YOUR ASSIGNMENT: The whole listing is to be set down again without alteration.

—————

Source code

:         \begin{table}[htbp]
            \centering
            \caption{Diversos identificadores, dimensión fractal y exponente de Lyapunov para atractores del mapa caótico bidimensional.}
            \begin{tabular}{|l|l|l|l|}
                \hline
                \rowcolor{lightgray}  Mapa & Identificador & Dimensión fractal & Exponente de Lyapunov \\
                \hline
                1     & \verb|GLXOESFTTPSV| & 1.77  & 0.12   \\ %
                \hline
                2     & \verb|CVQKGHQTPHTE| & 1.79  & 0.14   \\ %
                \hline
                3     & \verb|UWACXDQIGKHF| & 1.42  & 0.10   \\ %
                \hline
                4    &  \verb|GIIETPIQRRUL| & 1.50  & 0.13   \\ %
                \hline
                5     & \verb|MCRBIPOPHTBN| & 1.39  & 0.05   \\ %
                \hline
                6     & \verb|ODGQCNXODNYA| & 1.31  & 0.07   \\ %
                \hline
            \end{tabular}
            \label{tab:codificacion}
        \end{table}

—————

EXERCISE OUTPUT:
Source code

:         \begin{table}[htbp]
            \centering
            \caption{Diversos identificadores, dimensión fractal y exponente de Lyapunov para atractores del mapa caótico bidimensional.}
            \begin{tabular}{|l|l|l|l|}
                \hline
                \rowcolor{lightgray}  Mapa & Identificador & Dimensión fractal & Exponente de Lyapunov \\
                \hline
                1     & \verb|GLXOESFTTPSV| & 1.77  & 0.12   \\ %
                \hline
                2     & \verb|CVQKGHQTPHTE| & 1.79  & 0.14   \\ %
                \hline
                3     & \verb|UWACXDQIGKHF| & 1.42  & 0.10   \\ %
                \hline
                4    &  \verb|GIIETPIQRRUL| & 1.50  & 0.13   \\ %
                \hline
                5     & \verb|MCRBIPOPHTBN| & 1.39  & 0.05   \\ %
                \hline
                6     & \verb|ODGQCNXODNYA| & 1.31  & 0.07   \\ %
                \hline
            \end{tabular}
            \label{tab:codificacion}
        \end{table}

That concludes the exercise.